RELIGIO MEDICI, URN BURIAL, CHRISTIAN MORALS, AND OTHER ESSAYS.

(London: Vale Press, 1902). 300 x 203 mm. (11 3/4 x 8"). cxcviii pp, [1] leaf (colophon). ONE OF 310 COPIES on paper (and 10 on vellum).

Publisher's holland-backed blue paper boards, upper cover and flat spine with printed paper labels, untrimmed edges. Woodcut vine border by C. S. Ricketts on first text page. Front pastedown with the engraved ex-libris of E. S. Willard (see below).
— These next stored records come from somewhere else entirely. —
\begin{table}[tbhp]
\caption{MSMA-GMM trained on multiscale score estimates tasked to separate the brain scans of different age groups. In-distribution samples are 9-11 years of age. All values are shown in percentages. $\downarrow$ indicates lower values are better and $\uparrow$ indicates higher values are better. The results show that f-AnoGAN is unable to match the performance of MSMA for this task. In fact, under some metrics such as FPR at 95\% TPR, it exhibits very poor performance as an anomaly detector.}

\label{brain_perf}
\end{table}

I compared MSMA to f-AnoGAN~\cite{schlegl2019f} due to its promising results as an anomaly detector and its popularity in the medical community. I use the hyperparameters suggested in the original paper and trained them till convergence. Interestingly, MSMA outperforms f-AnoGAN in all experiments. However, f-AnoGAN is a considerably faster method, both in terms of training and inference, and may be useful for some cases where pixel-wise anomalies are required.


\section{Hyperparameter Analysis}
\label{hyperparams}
Van Capelleveen A 73a; Tomkinson, p.170. Cloth separated along most of the rear joint (though the volume perfectly tight), corners exposed, boards a bit sunned, spine label somewhat browned and slightly chipped; some foxing in lower margin (not dark, but extensive on about a dozen leaves), other trivial defects, but a perfectly good inexpensive copy of a book typically found in poor condition.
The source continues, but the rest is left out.